Extremism, sectarian killings, Maslaki differences, etc. are all products of the Madrasa system

As Muslims we should give primary importance to our only holy book 'Quran' and not to any other book even if it is written by any reputed author  because personal bias and weak Hadiths, unauthentic tales and stories not in consonance with the Quranic directives always make inroads. Hence various deviations, Shirk, Bidah and un-Islamic customs and practices prevail in our divided society based on sects, Maslak, Fiqah, Maktabi differences. So much so our Masajids are also divided. The Ajmi Muslims are more divided today than the Arabs... Due to lack of Quranic knowledge/ Quran Fahmi our people get exploited by the Mullah community who have hijacked Islam and confined it to so called five pillars of Islam not supported in the Quran plus building of Masajids and Madrasas and collecting donations for the sake of Allah as if Allah is poor.

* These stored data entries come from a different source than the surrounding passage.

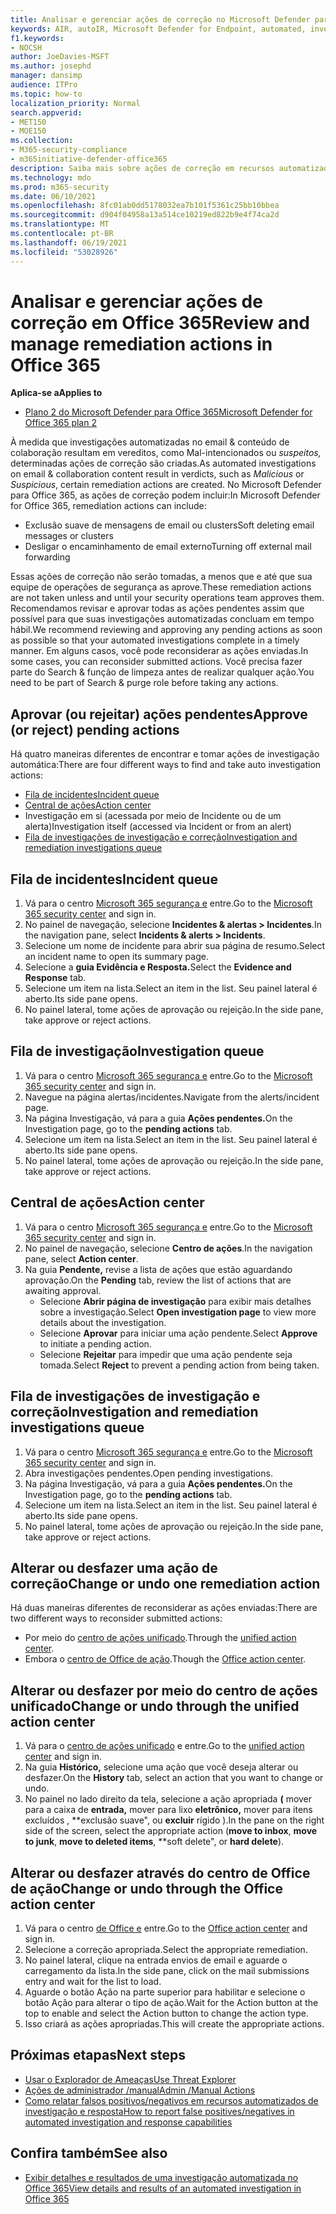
 ```yaml
---
title: Analisar e gerenciar ações de correção no Microsoft Defender para Office 365
keywords: AIR, autoIR, Microsoft Defender for Endpoint, automated, investigation, response, remediation, threats, advanced, threat, protection
f1.keywords:
- NOCSH
author: JoeDavies-MSFT
ms.author: josephd
manager: dansimp
audience: ITPro
ms.topic: how-to
localization_priority: Normal
search.appverid:
- MET150
- MOE150
ms.collection:
- M365-security-compliance
- m365initiative-defender-office365
description: Saiba mais sobre ações de correção em recursos automatizados de investigação e resposta no Microsoft Defender para Office 365 Plano 2.
ms.technology: mdo
ms.prod: m365-security
ms.date: 06/10/2021
ms.openlocfilehash: 8fc01ab0dd5178032ea7b101f5361c25bb10bbea
ms.sourcegitcommit: d904f04958a13a514ce10219ed822b9e4f74ca2d
ms.translationtype: MT
ms.contentlocale: pt-BR
ms.lasthandoff: 06/19/2021
ms.locfileid: "53028926"
---
```

# <a name="review-and-manage-remediation-actions-in-office-365"></a><span data-ttu-id="ae37e-104">Analisar e gerenciar ações de correção em Office 365</span><span class="sxs-lookup"><span data-stu-id="ae37e-104">Review and manage remediation actions in Office 365</span></span>

<span data-ttu-id="ae37e-105">**Aplica-se a**</span><span class="sxs-lookup"><span data-stu-id="ae37e-105">**Applies to**</span></span>
- [<span data-ttu-id="ae37e-106">Plano 2 do Microsoft Defender para Office 365</span><span class="sxs-lookup"><span data-stu-id="ae37e-106">Microsoft Defender for Office 365 plan 2</span></span>](defender-for-office-365.md)

<span data-ttu-id="ae37e-107">À medida que investigações automatizadas no email & conteúdo  de colaboração resultam em vereditos, como Mal-intencionados ou *suspeitos,* determinadas ações de correção são criadas.</span><span class="sxs-lookup"><span data-stu-id="ae37e-107">As automated investigations on email & collaboration content result in verdicts, such as *Malicious* or *Suspicious*, certain remediation actions are created.</span></span> <span data-ttu-id="ae37e-108">No Microsoft Defender para Office 365, as ações de correção podem incluir:</span><span class="sxs-lookup"><span data-stu-id="ae37e-108">In Microsoft Defender for Office 365, remediation actions can include:</span></span>

- <span data-ttu-id="ae37e-109">Exclusão suave de mensagens de email ou clusters</span><span class="sxs-lookup"><span data-stu-id="ae37e-109">Soft deleting email messages or clusters</span></span>
- <span data-ttu-id="ae37e-110">Desligar o encaminhamento de email externo</span><span class="sxs-lookup"><span data-stu-id="ae37e-110">Turning off external mail forwarding</span></span>

<span data-ttu-id="ae37e-111">Essas ações de correção não serão tomadas, a menos que e até que sua equipe de operações de segurança as aprove.</span><span class="sxs-lookup"><span data-stu-id="ae37e-111">These remediation actions are not taken unless and until your security operations team approves them.</span></span> <span data-ttu-id="ae37e-112">Recomendamos revisar e aprovar todas as ações pendentes assim que possível para que suas investigações automatizadas concluam em tempo hábil.</span><span class="sxs-lookup"><span data-stu-id="ae37e-112">We recommend reviewing and approving any pending actions as soon as possible so that your automated investigations complete in a timely manner.</span></span> <span data-ttu-id="ae37e-113">Em alguns casos, você pode reconsiderar as ações enviadas.</span><span class="sxs-lookup"><span data-stu-id="ae37e-113">In some cases, you can reconsider submitted actions.</span></span>  <span data-ttu-id="ae37e-114">Você precisa fazer parte do Search & função de limpeza antes de realizar qualquer ação.</span><span class="sxs-lookup"><span data-stu-id="ae37e-114">You need to be part of Search & purge role before taking any actions.</span></span>


## <a name="approve-or-reject-pending-actions"></a><span data-ttu-id="ae37e-115">Aprovar (ou rejeitar) ações pendentes</span><span class="sxs-lookup"><span data-stu-id="ae37e-115">Approve (or reject) pending actions</span></span>
<span data-ttu-id="ae37e-116">Há quatro maneiras diferentes de encontrar e tomar ações de investigação automática:</span><span class="sxs-lookup"><span data-stu-id="ae37e-116">There are four different ways to find and take auto investigation actions:</span></span>

- [<span data-ttu-id="ae37e-117">Fila de incidentes</span><span class="sxs-lookup"><span data-stu-id="ae37e-117">Incident queue</span></span>](https://security.microsoft.com/incidents)
- [<span data-ttu-id="ae37e-118">Central de ações</span><span class="sxs-lookup"><span data-stu-id="ae37e-118">Action center</span></span>](https://security.microsoft.com/action-center/pending)
- <span data-ttu-id="ae37e-119">Investigação em si (acessada por meio de Incidente ou de um alerta)</span><span class="sxs-lookup"><span data-stu-id="ae37e-119">Investigation itself (accessed via Incident or from an alert)</span></span>
- [<span data-ttu-id="ae37e-120">Fila de investigações de investigação e correção</span><span class="sxs-lookup"><span data-stu-id="ae37e-120">Investigation and remediation investigations queue</span></span>](https://security.microsoft.com/airinvestigation)

## <a name="incident-queue"></a><span data-ttu-id="ae37e-121">Fila de incidentes</span><span class="sxs-lookup"><span data-stu-id="ae37e-121">Incident queue</span></span>
1. <span data-ttu-id="ae37e-122">Vá para o centro [Microsoft 365 segurança e](https://security.microsoft.com) entre.</span><span class="sxs-lookup"><span data-stu-id="ae37e-122">Go to the [Microsoft 365 security center](https://security.microsoft.com) and sign in.</span></span>
2. <span data-ttu-id="ae37e-123">No painel de navegação, selecione **Incidentes & alertas > Incidentes**.</span><span class="sxs-lookup"><span data-stu-id="ae37e-123">In the navigation pane, select **Incidents & alerts > Incidents**.</span></span>
3. <span data-ttu-id="ae37e-124">Selecione um nome de incidente para abrir sua página de resumo.</span><span class="sxs-lookup"><span data-stu-id="ae37e-124">Select an incident name to open its summary page.</span></span>
4. <span data-ttu-id="ae37e-125">Selecione a **guia Evidência e Resposta.**</span><span class="sxs-lookup"><span data-stu-id="ae37e-125">Select the **Evidence and Response** tab.</span></span>
5. <span data-ttu-id="ae37e-126">Selecione um item na lista.</span><span class="sxs-lookup"><span data-stu-id="ae37e-126">Select an item in the list.</span></span> <span data-ttu-id="ae37e-127">Seu painel lateral é aberto.</span><span class="sxs-lookup"><span data-stu-id="ae37e-127">Its side pane opens.</span></span>
6. <span data-ttu-id="ae37e-128">No painel lateral, tome ações de aprovação ou rejeição.</span><span class="sxs-lookup"><span data-stu-id="ae37e-128">In the side pane, take approve or reject actions.</span></span>

## <a name="investigation-queue"></a><span data-ttu-id="ae37e-129">Fila de investigação</span><span class="sxs-lookup"><span data-stu-id="ae37e-129">Investigation queue</span></span> 
1. <span data-ttu-id="ae37e-130">Vá para o centro [Microsoft 365 segurança e](https://security.microsoft.com) entre.</span><span class="sxs-lookup"><span data-stu-id="ae37e-130">Go to the [Microsoft 365 security center](https://security.microsoft.com) and sign in.</span></span>
2. <span data-ttu-id="ae37e-131">Navegue na página alertas/incidentes.</span><span class="sxs-lookup"><span data-stu-id="ae37e-131">Navigate from the alerts/incident page.</span></span> 
3. <span data-ttu-id="ae37e-132">Na página Investigação, vá para a guia **Ações pendentes.**</span><span class="sxs-lookup"><span data-stu-id="ae37e-132">On the Investigation page, go to the **pending actions** tab.</span></span> 
4. <span data-ttu-id="ae37e-133">Selecione um item na lista.</span><span class="sxs-lookup"><span data-stu-id="ae37e-133">Select an item in the list.</span></span> <span data-ttu-id="ae37e-134">Seu painel lateral é aberto.</span><span class="sxs-lookup"><span data-stu-id="ae37e-134">Its side pane opens.</span></span>  
5. <span data-ttu-id="ae37e-135">No painel lateral, tome ações de aprovação ou rejeição.</span><span class="sxs-lookup"><span data-stu-id="ae37e-135">In the side pane, take approve or reject actions.</span></span>

## <a name="action-center"></a><span data-ttu-id="ae37e-136">Central de ações</span><span class="sxs-lookup"><span data-stu-id="ae37e-136">Action center</span></span>
1. <span data-ttu-id="ae37e-137">Vá para o centro [Microsoft 365 segurança e](https://security.microsoft.com) entre.</span><span class="sxs-lookup"><span data-stu-id="ae37e-137">Go to the [Microsoft 365 security center](https://security.microsoft.com) and sign in.</span></span>
2. <span data-ttu-id="ae37e-138">No painel de navegação, selecione **Centro de ações**.</span><span class="sxs-lookup"><span data-stu-id="ae37e-138">In the navigation pane, select **Action center**.</span></span>
3. <span data-ttu-id="ae37e-139">Na guia **Pendente,** revise a lista de ações que estão aguardando aprovação.</span><span class="sxs-lookup"><span data-stu-id="ae37e-139">On the **Pending** tab, review the list of actions that are awaiting approval.</span></span>
   - <span data-ttu-id="ae37e-140">Selecione **Abrir página de investigação** para exibir mais detalhes sobre a investigação.</span><span class="sxs-lookup"><span data-stu-id="ae37e-140">Select **Open investigation page** to view more details about the investigation.</span></span>
   - <span data-ttu-id="ae37e-141">Selecione **Aprovar** para iniciar uma ação pendente.</span><span class="sxs-lookup"><span data-stu-id="ae37e-141">Select **Approve** to initiate a pending action.</span></span>
   - <span data-ttu-id="ae37e-142">Selecione **Rejeitar** para impedir que uma ação pendente seja tomada.</span><span class="sxs-lookup"><span data-stu-id="ae37e-142">Select **Reject** to prevent a pending action from being taken.</span></span>

## <a name="investigation-and-remediation-investigations-queue"></a><span data-ttu-id="ae37e-143">Fila de investigações de investigação e correção</span><span class="sxs-lookup"><span data-stu-id="ae37e-143">Investigation and remediation investigations queue</span></span>
1. <span data-ttu-id="ae37e-144">Vá para o centro [Microsoft 365 segurança e](https://security.microsoft.com) entre.</span><span class="sxs-lookup"><span data-stu-id="ae37e-144">Go to the [Microsoft 365 security center](https://security.microsoft.com) and sign in.</span></span>
2. <span data-ttu-id="ae37e-145">Abra investigações pendentes.</span><span class="sxs-lookup"><span data-stu-id="ae37e-145">Open pending investigations.</span></span> 
3. <span data-ttu-id="ae37e-146">Na página Investigação, vá para a guia **Ações pendentes.**</span><span class="sxs-lookup"><span data-stu-id="ae37e-146">On the Investigation page, go to the **pending actions** tab.</span></span>
4. <span data-ttu-id="ae37e-147">Selecione um item na lista.</span><span class="sxs-lookup"><span data-stu-id="ae37e-147">Select an item in the list.</span></span> <span data-ttu-id="ae37e-148">Seu painel lateral é aberto.</span><span class="sxs-lookup"><span data-stu-id="ae37e-148">Its side pane opens.</span></span>  
5. <span data-ttu-id="ae37e-149">No painel lateral, tome ações de aprovação ou rejeição.</span><span class="sxs-lookup"><span data-stu-id="ae37e-149">In the side pane, take approve or reject actions.</span></span>

## <a name="change-or-undo-one-remediation-action"></a><span data-ttu-id="ae37e-150">Alterar ou desfazer uma ação de correção</span><span class="sxs-lookup"><span data-stu-id="ae37e-150">Change or undo one remediation action</span></span>

<span data-ttu-id="ae37e-151">Há duas maneiras diferentes de reconsiderar as ações enviadas:</span><span class="sxs-lookup"><span data-stu-id="ae37e-151">There are two different ways to reconsider submitted actions:</span></span>
   - <span data-ttu-id="ae37e-152">Por meio do [centro de ações unificado](https://security.microsoft.com/action-center).</span><span class="sxs-lookup"><span data-stu-id="ae37e-152">Through the [unified action center](https://security.microsoft.com/action-center).</span></span>
   - <span data-ttu-id="ae37e-153">Embora o [centro de Office de ação](https://security.microsoft.com/threatincidents).</span><span class="sxs-lookup"><span data-stu-id="ae37e-153">Though the [Office action center](https://security.microsoft.com/threatincidents).</span></span>
   
## <a name="change-or-undo-through-the-unified-action-center"></a><span data-ttu-id="ae37e-154">Alterar ou desfazer por meio do centro de ações unificado</span><span class="sxs-lookup"><span data-stu-id="ae37e-154">Change or undo through the unified action center</span></span>
1. <span data-ttu-id="ae37e-155">Vá para o [centro de ações unificado](https://security.microsoft.com/action-center) e entre.</span><span class="sxs-lookup"><span data-stu-id="ae37e-155">Go to the [unified action center](https://security.microsoft.com/action-center) and sign in.</span></span>
2. <span data-ttu-id="ae37e-156">Na guia **Histórico,** selecione uma ação que você deseja alterar ou desfazer.</span><span class="sxs-lookup"><span data-stu-id="ae37e-156">On the **History** tab, select an action that you want to change or undo.</span></span>
3. <span data-ttu-id="ae37e-157">No painel no lado direito da tela, selecione a ação apropriada **(** mover para a caixa de **entrada,** mover para lixo **eletrônico,** mover para itens excluídos , \*\*exclusão suave", ou **excluir** rígido ).</span><span class="sxs-lookup"><span data-stu-id="ae37e-157">In the pane on the right side of the screen, select the appropriate action (**move to inbox**, **move to junk**, **move to deleted items**, \*\*soft delete", or **hard delete**).</span></span>

 ## <a name="change-or-undo-through-the-office-action-center"></a><span data-ttu-id="ae37e-158">Alterar ou desfazer através do centro de Office de ação</span><span class="sxs-lookup"><span data-stu-id="ae37e-158">Change or undo through the Office action center</span></span> 
1. <span data-ttu-id="ae37e-159">Vá para o centro [de Office e](https://security.microsoft.com/threatincidents) entre.</span><span class="sxs-lookup"><span data-stu-id="ae37e-159">Go to the [Office action center](https://security.microsoft.com/threatincidents) and sign in.</span></span>
2. <span data-ttu-id="ae37e-160">Selecione a correção apropriada.</span><span class="sxs-lookup"><span data-stu-id="ae37e-160">Select the appropriate remediation.</span></span>
3. <span data-ttu-id="ae37e-161">No painel lateral, clique na entrada envios de email e aguarde o carregamento da lista.</span><span class="sxs-lookup"><span data-stu-id="ae37e-161">In the side pane, click on the mail submissions entry and wait for the list to load.</span></span> 
4. <span data-ttu-id="ae37e-162">Aguarde o botão Ação na parte superior para habilitar e selecione o botão Ação para alterar o tipo de ação.</span><span class="sxs-lookup"><span data-stu-id="ae37e-162">Wait for the Action button at the top to enable and select the Action button to change the action type.</span></span> 
5. <span data-ttu-id="ae37e-163">Isso criará as ações apropriadas.</span><span class="sxs-lookup"><span data-stu-id="ae37e-163">This will create the appropriate actions.</span></span>

## <a name="next-steps"></a><span data-ttu-id="ae37e-164">Próximas etapas</span><span class="sxs-lookup"><span data-stu-id="ae37e-164">Next steps</span></span>

- [<span data-ttu-id="ae37e-165">Usar o Explorador de Ameaças</span><span class="sxs-lookup"><span data-stu-id="ae37e-165">Use Threat Explorer</span></span>](threat-explorer.md) 
- [<span data-ttu-id="ae37e-166">Ações de administrador /manual</span><span class="sxs-lookup"><span data-stu-id="ae37e-166">Admin /Manual Actions</span></span>](remediate-malicious-email-delivered-office-365.md)
- [<span data-ttu-id="ae37e-167">Como relatar falsos positivos/negativos em recursos automatizados de investigação e resposta</span><span class="sxs-lookup"><span data-stu-id="ae37e-167">How to report false positives/negatives in automated investigation and response capabilities</span></span>](air-report-false-positives-negatives.md)

## <a name="see-also"></a><span data-ttu-id="ae37e-168">Confira também</span><span class="sxs-lookup"><span data-stu-id="ae37e-168">See also</span></span>

- [<span data-ttu-id="ae37e-169">Exibir detalhes e resultados de uma investigação automatizada no Office 365</span><span class="sxs-lookup"><span data-stu-id="ae37e-169">View details and results of an automated investigation in Office 365</span></span>](air-view-investigation-results.md)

The Madrasas instead of becoming a centre of religious and worldly knowledge and producing broad minded students with ability to adjust in today's society at large, has been narrowed down to produce Mullahs like bishops, cardinals and Popes etc. Their primary objects usually becomes to grow long beard with no KHAT (trimming), wear so called Islamic dress, advise others on religion, make long speeches with long DUAS, become priests or Imam, do no hard or office job, always say that natural calamities and death destructions are Allah's wrath instead of facing and taking preventive measures through hard work and planning etc.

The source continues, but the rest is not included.